Segundo de primero o de segundo
Tenemos una amiga que se llama Segundo de primer apellido y sufre confusiones absurdas. También conozco a alguien cuyo segundo nombre es Segundo, y esto lo complica todo un poco más, pero hablemos de apellidos más que de nombres, que esto último da para otro artículo completo, e incluso para un libro sobre onomástica.
Lomeña Loquesea o Loquesea Lomeña
El apellido de mi pareja no es Loquesea, pero aún me queda algo de pudor y de respeto por su privacidad. Dicho esto, sabed que no tenemos churumbeles. De tenerlos, hemos decidido que se apelliden Loquesea Lomeña y no al revés. La ley lo permite desde hace no mucho. ¿Tiene importancia? En principio, ninguna... hasta que la tiene. Supongo que es como el bautizo: para algunos, solo unas gotitas de agua, pero para parte de mi familia, un "mal rato", una decepción y una llorera (no el hecho de que me bautizaran, sino justamente lo contrario, que me quedara con el pecado original).
Mi apellido Lomeña (como un pueblo cántabro de unos cuarenta habitantes) pasaría al segundo puesto. Si mis hipotéticos niños decidieran tener hijos, el apellido Lomeña se perdería para siempre en la siguiente generación. ¡Qué insoportable realidad! Creo que mi antepasado Francisco Lomeña (se llama como mi tío) fue uno de los que atraparon a Torrijos, por lo que mi apellido tiene la prosapia del "hideputa", del malnacido que se alineó junto al déspota. ¿Por qué renunciar a tan rica herencia? Por no hablar de lo español que es tener un apellido con eñe. Albert Rivera y Pablo Casado estarían orgullosos (quizás como respuesta a ese patrioterismo malhadado considero innegociable que mi apellido pase al segundo lugar).
¿Y qué decir del feminismo? Todos los machirulos que conozco quitan importancia a las palabras. Creen que el lenguaje inclusivo que promueven Eulàlia Lledó y muchas otras personas son bagatelas, estupideces para no hablar sobre lo importante. Con lo feo y poco trascendente que es decir "portavoza", no sé por qué hay tanto empeño en mantener el apellido del varón en primer lugar, máxime cuando en algunos casos es claramente cacofónico.

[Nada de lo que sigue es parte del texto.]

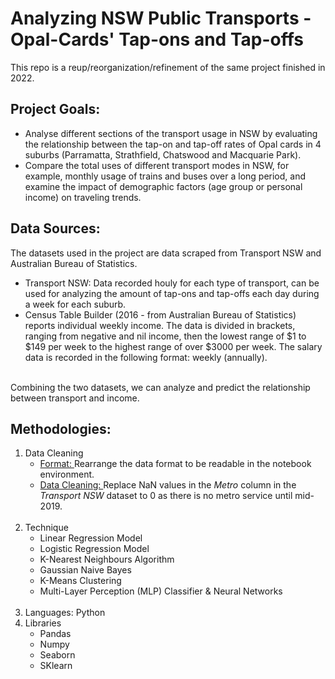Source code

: # Analyzing NSW Public Transports - Opal-Cards' Tap-ons and Tap-offs 

This repo is a reup/reorganization/refinement of the same project finished in 2022.

## Project Goals: 
- Analyse different sections of the transport usage in NSW by evaluating the relationship between the tap-on and tap-off rates of Opal cards in 4 suburbs (Parramatta, Strathfield, Chatswood and Macquarie Park). 
- Compare the total uses of different transport modes in NSW, for example, monthly usage of trains and buses over a long period, and examine the impact of demographic factors (age group or personal income) on traveling trends.

## Data Sources: 
The datasets used in the project are data scraped from Transport NSW and Australian Bureau of Statistics.
<br><ul>
<li> Transport NSW: Data recorded houly for each type of transport, can be used for analyzing the amount of tap-ons and tap-offs each day during a week for each suburb. 
<li> Census Table Builder (2016 - from Australian Bureau of Statistics) reports individual weekly income. The data is divided in brackets, ranging from negative and nil income, then the lowest range of $1 to $149 per week to the highest range of over $3000 per week. The salary data is recorded in the following format: weekly (annually). </ul>
<br> Combining the two datasets, we can analyze and predict the relationship between transport and income.

## Methodologies:
<ol>
<li> Data Cleaning <br>
<ul><li> <u> Format: </u> Rearrange the data format to be readable in the notebook environment.
<li> <u> Data Cleaning: </u> Replace NaN values in the <i>Metro</i> column in the <i>Transport NSW</i> dataset to 0 as there is no metro service until mid-2019. </ul></br>
<li> Technique </br>
<ul><li> Linear Regression Model
<li> Logistic Regression Model
<li> K-Nearest Neighbours Algorithm
<li> Gaussian Naive Bayes
<li> K-Means Clustering
<li> Multi-Layer Perception (MLP) Classifier & Neural Networks </ul><br>
<li> Languages: Python </li>
<li> Libraries
<ul><li> Pandas
<li> Numpy
<li> Seaborn
<li> SKlearn </ul></ol>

Los machirulos saben, pese a lo que dicen en público, que se hace política con las palabras.
Así las cosas, mi segundo apellido ya no sobrevivirá, pero aún puedo salvar el primer apellido de mi esposa (espero que nadie se ofenda por llamarla así, pues no estamos casados). ¡Loquesea Lomeña, claro que sí!
El peligro del nombre
Mi madre no se preocupa por la cuestión de los apellidos, pues sabe que el que perderán los vástagos de mis vástagos será el de mi padre. Con el de ella, ya poco se podía hacer. En realidad, ella no teme los apellidos, sino el nombre, pues ese es enteramente libre, y en mi cabeza circulan un montón de palabras raras a modo de nombre propio (mi novia en esto no se queda atrás).
El segundo apellido, el gran olvidado
Acabo de ver que en mi perfil del Huff aparezco como Andrés Lomeña. Mi madre no cree en el cielo, pero por este olvido me mandaría sin reparos al infierno. Sepa el lector que mi segundo apellido es Cantos. Mi nombre es, por tanto, Andrés Lomeña Cantos.
O Andrés Cantos Lomeña, que a mí me da lo mismo, aunque ya tenemos en la familia a un Andrés Cantos y no querría que confundieran al gran ingeniero con el errático columnista.